From the middle of the tent, where the scales awaited the butter, the caretaker ruled teacher and taught alike, by virtue of ancient standing, peculiar wit, and a deficiency in hearing which made mutual wordy warfare impossible. To this autocrat Lanty handed his onlooker’s threepence, stopping to exchange a word with the examiner before joining Hamer on the platform. Harriet, however, was still saying her say.

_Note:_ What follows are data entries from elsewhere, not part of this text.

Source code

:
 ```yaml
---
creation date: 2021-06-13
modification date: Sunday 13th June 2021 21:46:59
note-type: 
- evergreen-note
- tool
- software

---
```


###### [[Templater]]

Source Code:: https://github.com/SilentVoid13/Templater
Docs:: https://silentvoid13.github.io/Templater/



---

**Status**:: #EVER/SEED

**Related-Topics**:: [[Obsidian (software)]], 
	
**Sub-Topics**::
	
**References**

“Of course I know you think you’re doing no end of good, but it’s all rot! None of that butter will be really fit to eat—you know it as well as I do. You wash and work all the goodness out of it, for one thing. Yet, in a minute, you and all the rest of the crowd will get up and say what first-class stuff it is, just because it looks pretty squatting on that table with a silly pattern sprawling over it. You’ve admitted yourself that I sent you in the best cream of all the farmers round. Very well! I can send you in a sample of the best butter to match. But I didn’t learn how to make it in a rotten tent from a mass of theories walking about with a notebook. I learned it from hard experience and Stubbs’s swears when he had to eat the result. Butter-making on the stage, I call it!” Harriet finished, glaring round at the trim, white figures. “Might be a Gaiety chorus getting ready to sing ‘We are the Churniest Churners!’ or, ‘Never forget your Plug!’ Let ’em go home and learn the real thing from their mothers!”